Re: Hamlet - Just Booked My Tickets



On 2007-10-24 23:52:33 +0100, "Agamemnon" <agamemnon@xxxxxxxxxxxxxxxx> said:


"Andrew" <thecroft@xxxxxxxxxxxxxxxx> wrote in message news:2007102423361516807-thecroft@xxxxxxxxxxxxxxxxxx
On 2007-10-24 23:21:37 +0100, "Agamemnon" <agamemnon@xxxxxxxxxxxxxxxx> said:


"solar penguin" <solar.penguin@xxxxxxxxxxxxxx> wrote in message news:471f7026$1_1@xxxxxxxxxxxxxxxxxxxxxxxxxxxxxxxx

Andrew <thecroft@xxxxxxxxxxxxxxxx> wrote:

On 2007-10-24 12:16:50 +0100, "Agamemnon"
<agamemnon@xxxxxxxxxxxxxxxx> said:

"Diane L." <dianenews@xxxxxxxxxxxxxxxxxx> wrote in message
news:13hu9hgcsvn2g62@xxxxxxxxxxxxxxxxxxxxx

I hate to interupt this intellectual conversation, but I
think it's worth pointing out that the play the Andrew is
going to see will not, in fact, be in the Globe. It will be in the
Courtyard Theatre in Stratford-upon-Avon. Which has seats.

Whereas the fun in that. You might as well read the play
yourself instead of going to see it, if it's not being
staged authentically.

What do you mean "authentically"? Perhaps with an all-male
cast? Or speaking in Midlands accents from the 16th Century?

Don't forget that Aggie believes that the English hasn't changed at all since Shakespeare's day, and that _all_ modern day working-class North England accents do sound totally identical to Midlands accents from the 16th Century.
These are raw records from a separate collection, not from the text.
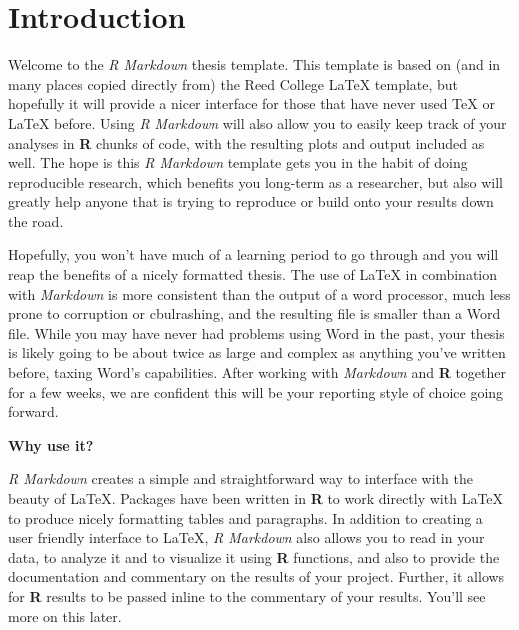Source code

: \documentclass[12pt,twoside]{deuthesis}
\begin{document}
  \hypersetup{linkcolor=black}
  \setcounter{tocdepth}{2}
  \tableofcontents

  \listoftables

  \listoffigures


\newlength{\cslhangindent}
\setlength{\cslhangindent}{1.5em}
\newenvironment{CSLReferences}%
  {}%
  {\par}
\newenvironment{cslreferences}%
  {}%
  {\par}

\mainmatter %
\pagestyle{fancyplain} %

\hypertarget{introduction}{%
\chapter*{Introduction}\label{introduction}}

Welcome to the \emph{R Markdown} thesis template. This template is based on (and in many places copied directly from) the Reed College LaTeX template, but hopefully it will provide a nicer interface for those that have never used TeX or LaTeX before. Using \emph{R Markdown} will also allow you to easily keep track of your analyses in \textbf{R} chunks of code, with the resulting plots and output included as well. The hope is this \emph{R Markdown} template gets you in the habit of doing reproducible research, which benefits you long-term as a researcher, but also will greatly help anyone that is trying to reproduce or build onto your results down the road.

Hopefully, you won't have much of a learning period to go through and you will reap the benefits of a nicely formatted thesis. The use of LaTeX in combination with \emph{Markdown} is more consistent than the output of a word processor, much less prone to corruption or cbulrashing, and the resulting file is smaller than a Word file. While you may have never had problems using Word in the past, your thesis is likely going to be about twice as large and complex as anything you've written before, taxing Word's capabilities. After working with \emph{Markdown} and \textbf{R} together for a few weeks, we are confident this will be your reporting style of choice going forward.

\textbf{Why use it?}

\emph{R Markdown} creates a simple and straightforward way to interface with the beauty of LaTeX. Packages have been written in \textbf{R} to work directly with LaTeX to produce nicely formatting tables and paragraphs. In addition to creating a user friendly interface to LaTeX, \emph{R Markdown} also allows you to read in your data, to analyze it and to visualize it using \textbf{R} functions, and also to provide the documentation and commentary on the results of your project. Further, it allows for \textbf{R} results to be passed inline to the commentary of your results. You'll see more on this later.
\end{document}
IDIOT! North England is not the Midlands. If it were it would not have been called North England.

If you read Shakespeare in the original spelling it is perfectly obvious that the working class

Which "working class" Aggie? The "working class" of the 21st Century is not at all the same as the generally agricultural worker group of the 16th Century.
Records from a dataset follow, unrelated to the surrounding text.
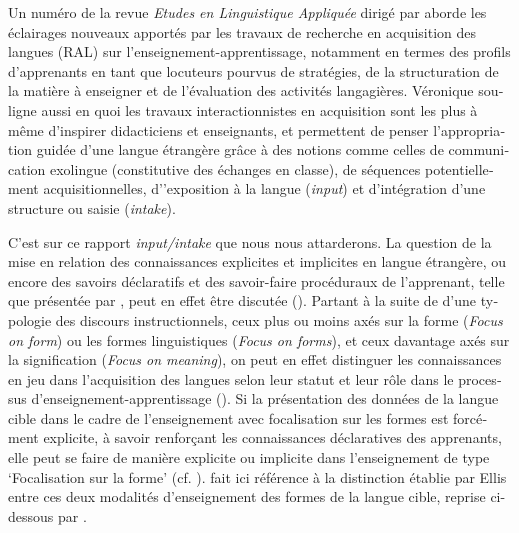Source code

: \documentclass[output=paper]{langscibook}
\begin{document}
\begin{otherlanguage}{french}
Un numéro de la revue \textit{Etudes en Linguistique Appliquée} dirigé par \citet{Véronique2000} aborde les éclairages nouveaux apportés par les travaux de recherche en acquisition des langues (RAL) sur l’enseignement-apprentissage, notamment en termes des profils d’apprenants en tant que locuteurs pourvus de stratégies, de la structuration de la matière à enseigner et de l’évaluation des activités langagières. Véronique souligne aussi en quoi les travaux interactionnistes en acquisition sont les plus à même d’inspirer didacticiens et enseignants, et permettent de penser l’appropriation guidée d’une langue étrangère grâce à des notions comme celles de communication exolingue (constitutive des échanges en classe), de séquences potentiellement acquisitionnelles, d’’exposition à la langue (\textit{input}) et d’intégration d’une structure ou saisie (\textit{intake}). 

C’est sur ce rapport \textit{input/intake} que nous nous attarderons. La question de la mise en relation des connaissances explicites et implicites en langue étrangère, ou encore des savoirs déclaratifs et des savoir-faire procéduraux de l’apprenant, telle que présentée par \citet{Ellis2005}, peut en effet être discutée (\cite{LaurensVéronique2017}). Partant à la suite de \citet{Long1991} d’une typologie des discours instructionnels, ceux plus ou moins axés sur la forme (\textit{Focus on form}) ou les formes linguistiques (\textit{Focus on forms}), et ceux davantage axés sur la signification (\textit{Focus on meaning}),  on peut en effet distinguer les connaissances en jeu dans l’acquisition des langues selon leur statut et leur rôle dans le processus d’enseignement-apprentissage (\cite{Véronique2019}). Si la présentation des données de la langue cible dans le cadre de l’enseignement avec focalisation sur les formes est forcément explicite, à savoir renforçant les connaissances déclaratives des apprenants, elle peut se faire de manière explicite ou implicite dans l’enseignement de type ‘Focalisation sur la forme’ (cf. ). \citet{Véronique2019} fait ici référence à la distinction établie par Ellis entre ces deux modalités d’enseignement des formes de la langue cible, reprise ci-dessous par \citet[10]{HousenPierrard2005}.




\end{otherlanguage}
\end{document}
Where did you get the idea I was talking about agricultural workers. Shakespeare lived in London a big city.

Shakespeare was born, grew up, and lived most of his days in Stratford. Stratford isn't very big now and was little more than a village is Shakespeare's time. He was provincial in every sense of the word. Although he himself came from a tradesman's background (his father was a glove-maker) that would be regarded as "well to do" in that environment. Genuinely "working class" people were farm workers. When he was writing "working class" parts those are the people he would have had in mind.

His father was not an agricultural worker but some sort of tradesman as far as I remember. We are therefore talking about the accents of city and town dwellers.


You're ignoring the accent shift of the 18th Century that (in most parts of England) lengthened vowels, whatever 'class' you belonged to.

No I am not. Listen to anyone from Jamaica and there all speak with a 18th century accent which sounds exactly like 18th century spelling.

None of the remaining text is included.